Teorisyenler, prosedür adalet teorilerinde üç ayrı taraf ve anlaşmazlığın çözüm sürecine ilişkin iki aşama tanımlaması yapmışlardır. Taraflar; anlaşmazlığa düşen iki kişi (davacı- davalı) ve aracılık eden üçüncü kişiden (yargıç) oluşmaktadır. Çözüm sürecine ilişkin aşamalar ise; delillerin ortaya konduğu “süreç aşaması” ile anlaşmazlığın çözümünde delillerin kullanıldığı “karar aşaması” dır. Delillerin seçimi ve geliştirilmesi

47

ile ilgili kontrol “süreç kontrolü”, anlaşmazlığın sonucunun belirlenmesine yönelik kontrol ise “karar kontrolü” olarak tanımlanmıştır.

Teoriye göre, kullanılan prosedürler tarafların sahip oldukları kontrolün derecesine göre değişebilmektedir. Taraflara süreç kontrolü sağlayan prosedürler bu kontrolü sağlamayan prosedürlere göre, tüm tarafları daha fazla tatmin etmektedir. Bunların sonucunda alınan kararlar daha adil olarak algılanmakta ve sonuç taraflar açısından daha kolay kabul edilmektedir (Greenberg:1987:14).

2.3.4. Proaktif Süreç Teorileri

Dağıtım davranışına genel bir model oluşturmayı hedefleyen bu teori, Leventhal‘ ın Adalet Yargı Teorisi‘nin geliştirilmiş şeklidir ve dağıtım kararlarından çok prosedürlerle ilgili kararlara uygulandığından, proaktif-süreç teorileri kategorisinde yer almaktadır.
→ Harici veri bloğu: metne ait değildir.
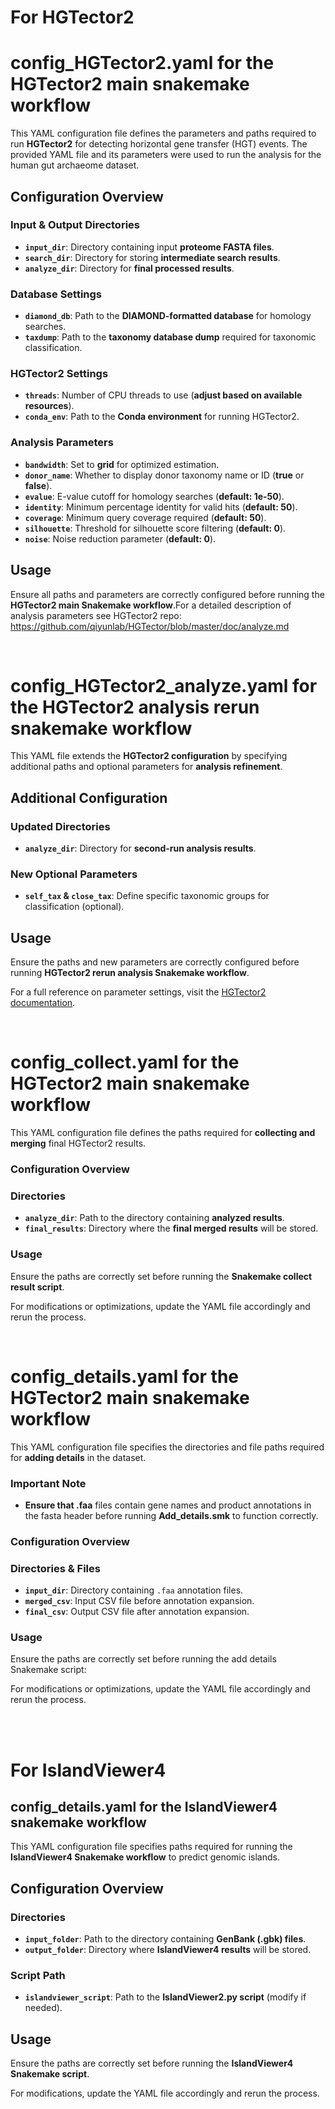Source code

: # For HGTector2 


# config_HGTector2.yaml for the HGTector2 main snakemake workflow
This YAML configuration file defines the parameters and paths required to run **HGTector2** for detecting horizontal gene transfer (HGT) events. The provided YAML file and its parameters were used to run the analysis for the human gut archaeome dataset. 


## Configuration Overview

### Input & Output Directories
- **`input_dir`**: Directory containing input **proteome FASTA files**.
- **`search_dir`**: Directory for storing **intermediate search results**.
- **`analyze_dir`**: Directory for **final processed results**.

### Database Settings
- **`diamond_db`**: Path to the **DIAMOND-formatted database** for homology searches.
- **`taxdump`**: Path to the **taxonomy database dump** required for taxonomic classification.

### HGTector2 Settings
- **`threads`**: Number of CPU threads to use (**adjust based on available resources**).
- **`conda_env`**: Path to the **Conda environment** for running HGTector2.

### Analysis Parameters
- **`bandwidth`**: Set to **grid** for optimized estimation.
- **`donor_name`**: Whether to display donor taxonomy name or ID (**true** or **false**).
- **`evalue`**: E-value cutoff for homology searches (**default: 1e-50**).
- **`identity`**: Minimum percentage identity for valid hits (**default: 50**).
- **`coverage`**: Minimum query coverage required (**default: 50**).
- **`silhouette`**: Threshold for silhouette score filtering (**default: 0**).
- **`noise`**: Noise reduction parameter (**default: 0**).

## Usage
Ensure all paths and parameters are correctly configured before running the **HGTector2 main Snakemake workflow**.For a detailed description of analysis parameters see HGTector2 repo: https://github.com/qiyunlab/HGTector/blob/master/doc/analyze.md

<br>

# config_HGTector2_analyze.yaml for the HGTector2 analysis rerun snakemake workflow

This YAML file extends the **HGTector2 configuration** by specifying additional paths and optional parameters for **analysis refinement**.

## Additional Configuration

### Updated Directories
- **`analyze_dir`**: Directory for **second-run analysis results**.

### New Optional Parameters
- **`self_tax` & `close_tax`**: Define specific taxonomic groups for classification (optional).

## Usage
Ensure the paths and new parameters are correctly configured before running **HGTector2 rerun analysis Snakemake workflow**.

For a full reference on parameter settings, visit the [HGTector2 documentation](https://github.com/qiyunlab/HGTector/blob/master/doc/analyze.md).

<br>

# config_collect.yaml for the HGTector2 main snakemake workflow
This YAML configuration file defines the paths required for **collecting and merging** final HGTector2 results.

### Configuration Overview

### Directories
- **`analyze_dir`**: Path to the directory containing **analyzed results**.
- **`final_results`**: Directory where the **final merged results** will be stored.

### Usage
Ensure the paths are correctly set before running the **Snakemake collect result script**.

For modifications or optimizations, update the YAML file accordingly and rerun the process.

<br>

# config_details.yaml for the HGTector2 main snakemake workflow

This YAML configuration file specifies the directories and file paths required for **adding details** in the dataset.

### Important Note

- **Ensure that .faa** files contain gene names and product annotations in the fasta header before running **Add_details.smk** to function correctly.

### Configuration Overview

### Directories & Files

- **`input_dir`**: Directory containing `.faa` annotation files.
- **`merged_csv`**: Input CSV file before annotation expansion.
- **`final_csv`**: Output CSV file after annotation expansion.

### Usage

Ensure the paths are correctly set before running the add details Snakemake script:


For modifications or optimizations, update the YAML file accordingly and rerun the process.

<br>
<br>

# For IslandViewer4

## config_details.yaml for the IslandViewer4 snakemake workflow

This YAML configuration file specifies paths required for running the **IslandViewer4 Snakemake workflow** to predict genomic islands.

## Configuration Overview

### Directories
- **`input_folder`**: Path to the directory containing **GenBank (.gbk) files**.
- **`output_folder`**: Directory where **IslandViewer4 results** will be stored.

### Script Path
- **`islandviewer_script`**: Path to the **IslandViewer2.py script** (modify if needed).

## Usage
Ensure the paths are correctly set before running the **IslandViewer4 Snakemake script**.

For modifications, update the YAML file accordingly and rerun the process.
Teori, dağıtım kararlarından çok, yaygın olarak prosedürlerle ilgili kararlara uygulandığından "proaktif süreç teorileri" kategorisinde yer almıştır.

Taraflar arasındaki anlaşmazlığın çözümünde kullanılan prosedürleri inceleyen reaktif-süreç teorilerinin aksine proaktif reaktif-süreç teorileri “dağıtım prosedürleri” ne odaklanmıştır.

Bu teoriler kişilerin adil uygulamaları gerçekleştirilebilmesi için hangi prosedürleri kullanması gerektiği konusuna odaklanmışlardır. Teorisyenler Adalet sağlamaya yardımcı olabilecek prosedürlerin sekiz özelliğinden bahsetmektedirler. Bu özellikler;

* Bireylere karar verenleri seçme olanağı sağlamak,

* Tutarlı kurallara dayanmak,

* Doğru bilgiye dayalı olmak,

* Karar verme gücünün yapısını tanımak,

* Bireyleri önyargıya karşı koruyor olmak,

* Bireylerin bilgi almasını sağlamak,

48 * Yaygın ahlaki ve etik standartlara dayanmaktır.

Teoriler incelendiğinde hepsi olmasa da birçoğunun Eşitlik Teorisinden esinlendiği, reaktif-içerik yaklaşımlarına olan ilginin ise gittikçe azaldığı gözlenmektedir. Dikkat çeken bir başka konu ise, araştırmacılar çalışanların eşit olmayan paylaşıma nasıl tepki gösterdiklerinden ziyade, eşit paylaşımı sağlamak için nasıl davrandıklarının araştırıldığının görülmesidir (Chan, 2000:15).